Third time lucky? Theresa May has appointed Stephen Barclay, a junior health minister, to succeed Dominic Raab as Brexit Secretary.
The North East Cambridgeshire MP is a former Treasury minister and, as per Dexeu’s occupational requirements, is a Brexiteer. That’s about it. Unlike his two predecessors, he is neither a rising star of the government payroll (like Dominic Raab) nor a commander of any great personal loyalty among his fellow Eurosceptics (like David Davis).
That much, of course, is obvious – we know that Michael Gove was Theresa May’s first choice for the role. That Barclay was the next best Leaver willing to take the job reflects the breadth and depth of opposition to the Prime Minister’s Brexit deal among the surviving members of her cabinet and Conservative MPs. As well-liked as he is by many colleagues, Barclay’s appointment will not raise morale.

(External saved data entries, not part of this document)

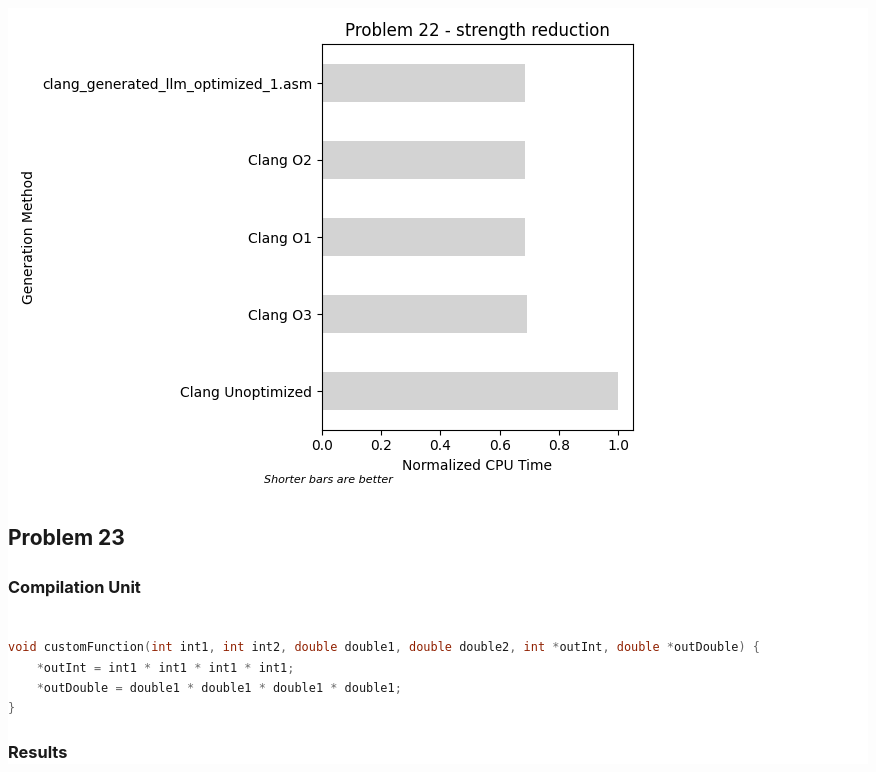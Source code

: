 ![Chart for Problem 22](problem_22_chart.png)

## Problem 23
### Compilation Unit
```c

void customFunction(int int1, int int2, double double1, double double2, int *outInt, double *outDouble) {
    *outInt = int1 * int1 * int1 * int1;
    *outDouble = double1 * double1 * double1 * double1;
}

```
### Results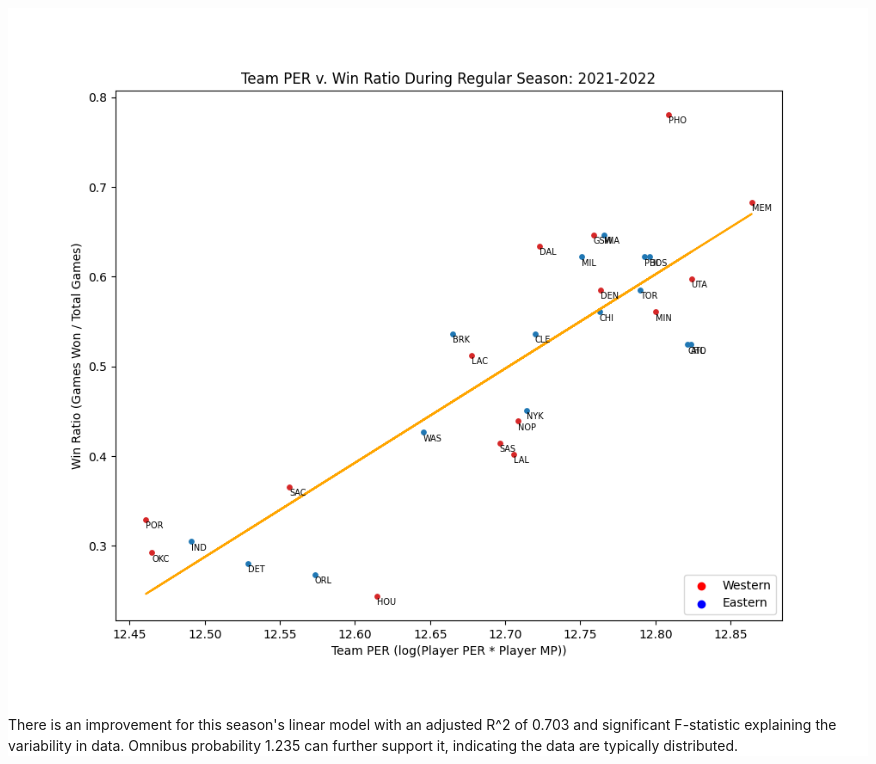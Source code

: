 ![Corr_2021-2022](https://github.com/Alexny1992/NBA_Analysis/blob/main/NBA_Analysis/Images/2021-2022-TeamPER-vs-WinRate.png)

There is an improvement for this season's linear model with an adjusted R^2 of 0.703 and significant F-statistic explaining the variability in data. Omnibus probability 1.235 can further support it, indicating the data are typically distributed. 

<p float="center">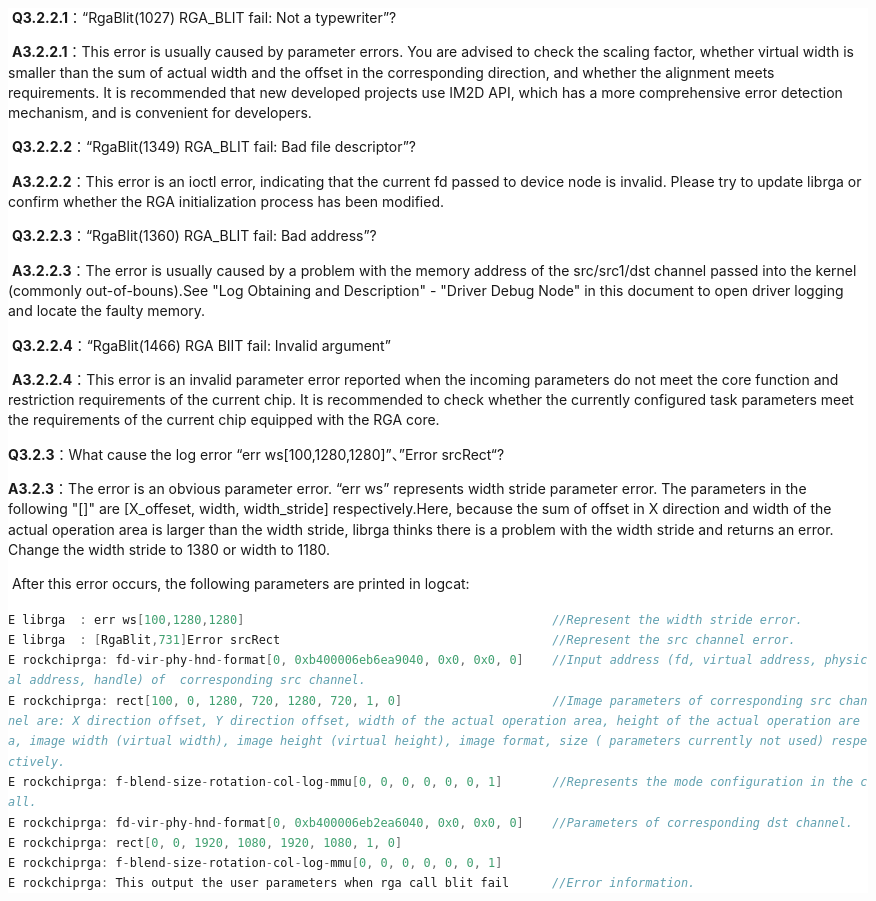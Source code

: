 ​				**Q3.2.2.1**：“RgaBlit(1027) RGA_BLIT fail: Not a typewriter”?

​				**A3.2.2.1**：This error is usually caused by parameter errors. You are advised to check the scaling factor, whether virtual width is smaller than the sum of actual width and the offset in the corresponding direction, and whether the alignment meets requirements. It is recommended that new developed projects use IM2D API, which has a more comprehensive error detection mechanism, and is convenient for developers.


​				**Q3.2.2.2**：“RgaBlit(1349) RGA_BLIT fail: Bad file descriptor”?

​				**A3.2.2.2**：This error is an ioctl error, indicating that the current fd passed to device node is invalid. Please try to update librga or confirm whether the RGA initialization process has been modified.


​				**Q3.2.2.3**：“RgaBlit(1360) RGA_BLIT fail: Bad address”?

​				**A3.2.2.3**：The error is usually caused by a problem with the memory address of the src/src1/dst channel passed into the kernel (commonly out-of-bouns).See "Log Obtaining and Description" - "Driver Debug Node" in this document to open driver logging and locate the faulty memory.

​				**Q3.2.2.4**：“RgaBlit(1466) RGA BIIT fail: Invalid argument”

​				**A3.2.2.4**：This error is an invalid parameter error reported when the incoming parameters do not meet the core function and restriction requirements of the current chip. It is recommended to check whether the currently configured task parameters meet the requirements of the current chip equipped with the RGA core.



**Q3.2.3**：What cause the log error “err ws[100,1280,1280]”、”Error srcRect“?

**A3.2.3**：The error is an obvious parameter error. “err ws” represents width stride parameter error. The parameters in the following "[]" are [X_offeset, width, width_stride] respectively.Here, because the sum of offset in X direction and width of the actual operation area is larger than the width stride, librga thinks there is a problem with the width stride and returns an error. Change the width stride to 1380 or  width to 1180.

​			After this error occurs, the following parameters are printed in logcat:

```C++
E librga  : err ws[100,1280,1280]											//Represent the width stride error.
E librga  : [RgaBlit,731]Error srcRect										//Represent the src channel error.
E rockchiprga: fd-vir-phy-hnd-format[0, 0xb400006eb6ea9040, 0x0, 0x0, 0]	//Input address (fd, virtual address, physical address, handle) of  corresponding src channel.
E rockchiprga: rect[100, 0, 1280, 720, 1280, 720, 1, 0]						//Image parameters of corresponding src channel are: X direction offset, Y direction offset, width of the actual operation area, height of the actual operation area, image width (virtual width), image height (virtual height), image format, size ( parameters currently not used) respectively.
E rockchiprga: f-blend-size-rotation-col-log-mmu[0, 0, 0, 0, 0, 0, 1]		//Represents the mode configuration in the call.
E rockchiprga: fd-vir-phy-hnd-format[0, 0xb400006eb2ea6040, 0x0, 0x0, 0]	//Parameters of corresponding dst channel.
E rockchiprga: rect[0, 0, 1920, 1080, 1920, 1080, 1, 0]
E rockchiprga: f-blend-size-rotation-col-log-mmu[0, 0, 0, 0, 0, 0, 1]
E rockchiprga: This output the user parameters when rga call blit fail		//Error information.
```
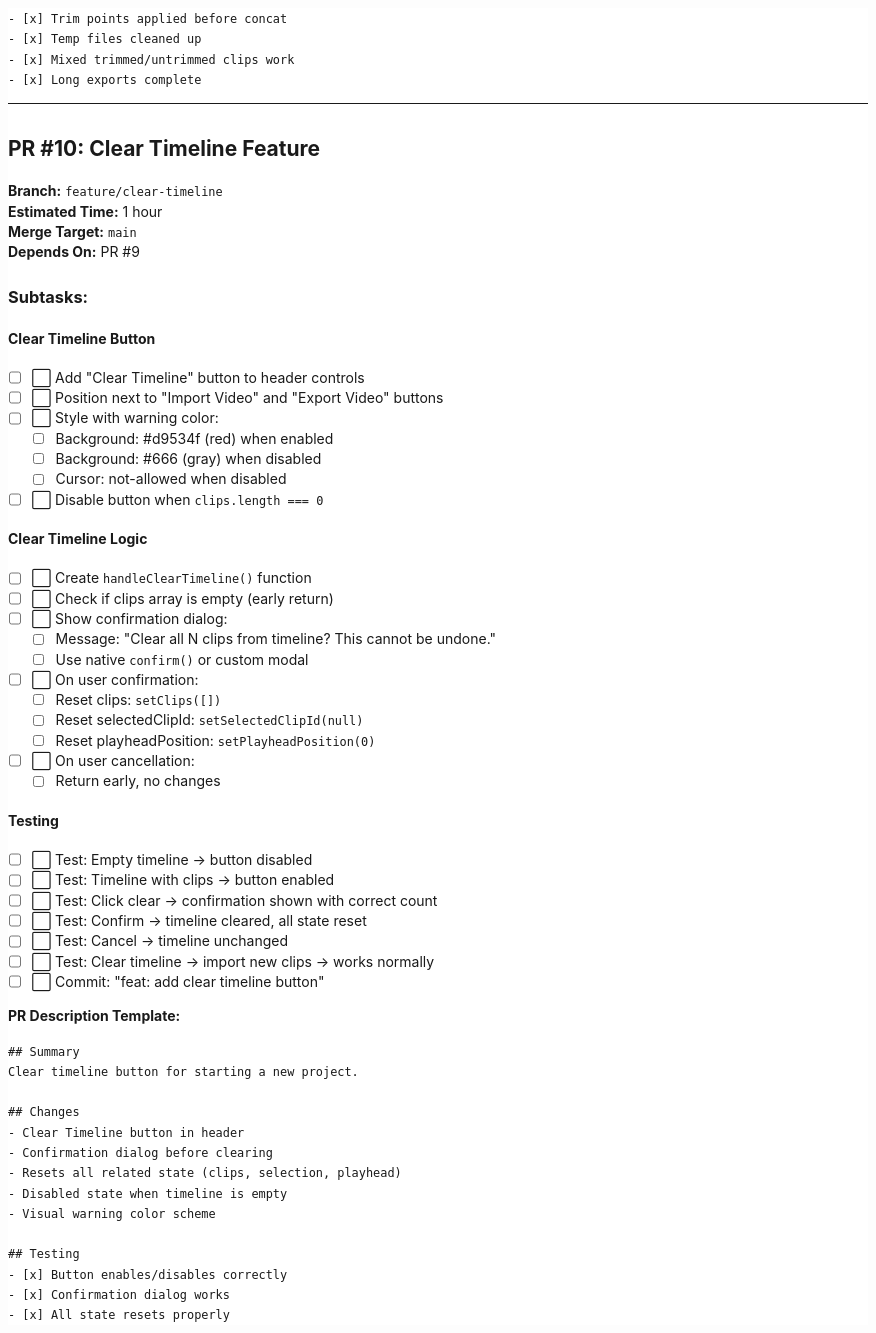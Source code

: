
 ```
- [x] Trim points applied before concat
- [x] Temp files cleaned up
- [x] Mixed trimmed/untrimmed clips work
- [x] Long exports complete
```

---

## PR #10: Clear Timeline Feature

**Branch:** `feature/clear-timeline`  
**Estimated Time:** 1 hour  
**Merge Target:** `main`  
**Depends On:** PR #9

### Subtasks:

#### Clear Timeline Button
- [ ] ⬜ Add "Clear Timeline" button to header controls
- [ ] ⬜ Position next to "Import Video" and "Export Video" buttons
- [ ] ⬜ Style with warning color:
  - [ ] Background: #d9534f (red) when enabled
  - [ ] Background: #666 (gray) when disabled
  - [ ] Cursor: not-allowed when disabled
- [ ] ⬜ Disable button when `clips.length === 0`

#### Clear Timeline Logic
- [ ] ⬜ Create `handleClearTimeline()` function
- [ ] ⬜ Check if clips array is empty (early return)
- [ ] ⬜ Show confirmation dialog:
  - [ ] Message: "Clear all N clips from timeline? This cannot be undone."
  - [ ] Use native `confirm()` or custom modal
- [ ] ⬜ On user confirmation:
  - [ ] Reset clips: `setClips([])`
  - [ ] Reset selectedClipId: `setSelectedClipId(null)`
  - [ ] Reset playheadPosition: `setPlayheadPosition(0)`
- [ ] ⬜ On user cancellation:
  - [ ] Return early, no changes

#### Testing
- [ ] ⬜ Test: Empty timeline → button disabled
- [ ] ⬜ Test: Timeline with clips → button enabled
- [ ] ⬜ Test: Click clear → confirmation shown with correct count
- [ ] ⬜ Test: Confirm → timeline cleared, all state reset
- [ ] ⬜ Test: Cancel → timeline unchanged
- [ ] ⬜ Test: Clear timeline → import new clips → works normally
- [ ] ⬜ Commit: "feat: add clear timeline button"

**PR Description Template:**
```
## Summary
Clear timeline button for starting a new project.

## Changes
- Clear Timeline button in header
- Confirmation dialog before clearing
- Resets all related state (clips, selection, playhead)
- Disabled state when timeline is empty
- Visual warning color scheme

## Testing
- [x] Button enables/disables correctly
- [x] Confirmation dialog works
- [x] All state resets properly
```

Frankly, the Prime Minister has done well to fill the job with a Brexiteer or indeed fill it at all – some on Whitehall believed that Dexeu would be wound down and folded into the ministerial brief of David Lidington, the de facto deputy prime minister and Europhile, or given to a May loyalist who voted Remain in 2016, such as James Brokenshire. An appointment in either vein would have been taken as a provocation by many Tory backbenchers.
Less important than the fact that May has managed to fill the job, however, is the decision Downing Street has taken to heavily circumscribe its remit – or at least stop indulging the fiction that its holder will have any responsibility for negotiations with the EU. Barclay has been tasked with ensuring “domestic preparedness” ahead of Brexit, with the PM and the Cabinet Office’s Europe Unit, led by Olly Robbins, responsible for what Davis and Raab wrongly assumed they were responsible for. The less than A-List identity of their successor has finally given Downing Street cover to admit that Dexeu was never quite what the Brexiteers thought it was.
Despite this, there is a certain irony about the remit Barclay has been given. Leavers within and without government spent much of 2016 and 2017 complaining that the government had done insufficient planning for leaving the EU without a deal. Their proposed remedy was a cabinet minister for no-deal preparations. In Barclay, they have finally got one – but not in the circumstances or timeframe that anybody would have desired.